(Extracted records)
• • •

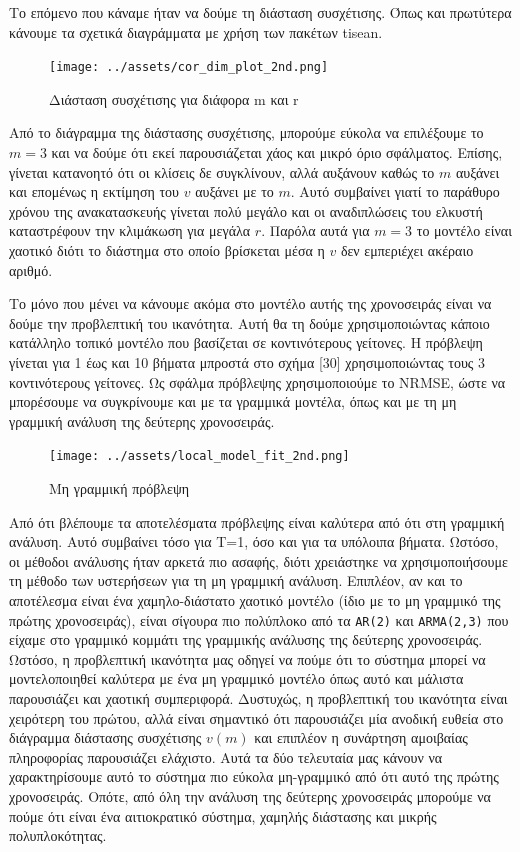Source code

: \documentclass[11pt,]{article}
\begin{document}
Το επόμενο που κάναμε ήταν να δούμε τη διάσταση συσχέτισης. Όπως και
πρωτύτερα κάνουμε τα σχετικά διαγράμματα με χρήση των πακέτων tisean.

\begin{figure}
\centering
\texttt{[image: ../assets/cor\_dim\_plot\_2nd.png]}
\caption{Διάσταση συσχέτισης για διάφορα m και r}
\end{figure}

Από το διάγραμμα της διάστασης συσχέτισης, μπορούμε εύκολα να επιλέξουμε
το \(m=3\) και να δούμε ότι εκεί παρουσιάζεται χάος και μικρό όριο
σφάλματος. Επίσης, γίνεται κατανοητό ότι οι κλίσεις δε συγκλίνουν, αλλά
αυξάνουν καθώς το \(m\) αυξάνει και επομένως η εκτίμηση του \(v\)
αυξάνει με το \(m\). Αυτό συμβαίνει γιατί το παράθυρο χρόνου της
ανακατασκευής γίνεται πολύ μεγάλο και οι αναδιπλώσεις του ελκυστή
καταστρέφουν την κλιμάκωση για μεγάλα \(r\). Παρόλα αυτά για \(m=3\) το
μοντέλο είναι χαοτικό διότι το διάστημα στο οποίο βρίσκεται μέσα η \(v\)
δεν εμπεριέχει ακέραιο αριθμό.

Το μόνο που μένει να κάνουμε ακόμα στο μοντέλο αυτής της χρονοσειράς
είναι να δούμε την προβλεπτική του ικανότητα. Αυτή θα τη δούμε
χρησιμοποιώντας κάποιο κατάλληλο τοπικό μοντέλο που βασίζεται σε
κοντινότερους γείτονες. Η πρόβλεψη γίνεται για 1 έως και 10 βήματα
μπροστά στο σχήμα {[}30{]} χρησιμοποιώντας τους 3 κοντινότερους
γείτονες. Ως σφάλμα πρόβλεψης χρησιμοποιούμε το NRMSE, ώστε να
μπορέσουμε να συγκρίνουμε και με τα γραμμικά μοντέλα, όπως και με τη μη
γραμμική ανάλυση της δεύτερης χρονοσειράς.

\begin{figure}
\centering
\texttt{[image: ../assets/local\_model\_fit\_2nd.png]}
\caption{Μη γραμμική πρόβλεψη}
\end{figure}

Από ότι βλέπουμε τα αποτελέσματα πρόβλεψης είναι καλύτερα από ότι στη
γραμμική ανάλυση. Αυτό συμβαίνει τόσο για T=1, όσο και για τα υπόλοιπα
βήματα. Ωστόσο, οι μέθοδοι ανάλυσης ήταν αρκετά πιο ασαφής, διότι
χρειάστηκε να χρησιμοποιήσουμε τη μέθοδο των υστερήσεων για τη μη
γραμμική ανάλυση. Επιπλέον, αν και το αποτέλεσμα είναι ένα
χαμηλο-διάστατο χαοτικό μοντέλο (ίδιο με το μη γραμμικό της πρώτης
χρονοσειράς), είναι σίγουρα πιο πολύπλοκο από τα \texttt{AR(2)} και
\texttt{ARMA(2,3)} που είχαμε στο γραμμικό κομμάτι της γραμμικής
ανάλυσης της δεύτερης χρονοσειράς. Ωστόσο, η προβλεπτική ικανότητα μας
οδηγεί να πούμε ότι το σύστημα μπορεί να μοντελοποιηθεί καλύτερα με ένα
μη γραμμικό μοντέλο όπως αυτό και μάλιστα παρουσιάζει και χαοτική
συμπεριφορά. Δυστυχώς, η προβλεπτική του ικανότητα είναι χειρότερη του
πρώτου, αλλά είναι σημαντικό ότι παρουσιάζει μία ανοδική ευθεία στο
διάγραμμα διάστασης συσχέτισης \(v(m)\) και επιπλέον η συνάρτηση
αμοιβαίας πληροφορίας παρουσιάζει ελάχιστο. Αυτά τα δύο τελευταία μας
κάνουν να χαρακτηρίσουμε αυτό το σύστημα πιο εύκολα μη-γραμμικό από ότι
αυτό της πρώτης χρονοσειράς. Οπότε, από όλη την ανάλυση της δεύτερης
χρονοσειράς μπορούμε να πούμε ότι είναι ένα αιτιοκρατικό σύστημα,
χαμηλής διάστασης και μικρής πολυπλοκότητας.
\end{document}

• • •

What needs to be done: Return exactly the lines of the data, beginning with the first and ending with the line containing "ανακατασκευής γίνεται πολύ". Skip the pictures.

Result of this task:
Source code

: \documentclass[11pt,]{article}
\begin{document}
Το επόμενο που κάναμε ήταν να δούμε τη διάσταση συσχέτισης. Όπως και
πρωτύτερα κάνουμε τα σχετικά διαγράμματα με χρήση των πακέτων tisean.

\begin{figure}
\centering
\texttt{[image: ../assets/cor\_dim\_plot\_2nd.png]}
\caption{Διάσταση συσχέτισης για διάφορα m και r}
\end{figure}

Από το διάγραμμα της διάστασης συσχέτισης, μπορούμε εύκολα να επιλέξουμε
το \(m=3\) και να δούμε ότι εκεί παρουσιάζεται χάος και μικρό όριο
σφάλματος. Επίσης, γίνεται κατανοητό ότι οι κλίσεις δε συγκλίνουν, αλλά
αυξάνουν καθώς το \(m\) αυξάνει και επομένως η εκτίμηση του \(v\)
αυξάνει με το \(m\). Αυτό συμβαίνει γιατί το παράθυρο χρόνου της
ανακατασκευής γίνεται πολύ μεγάλο και οι αναδιπλώσεις του ελκυστή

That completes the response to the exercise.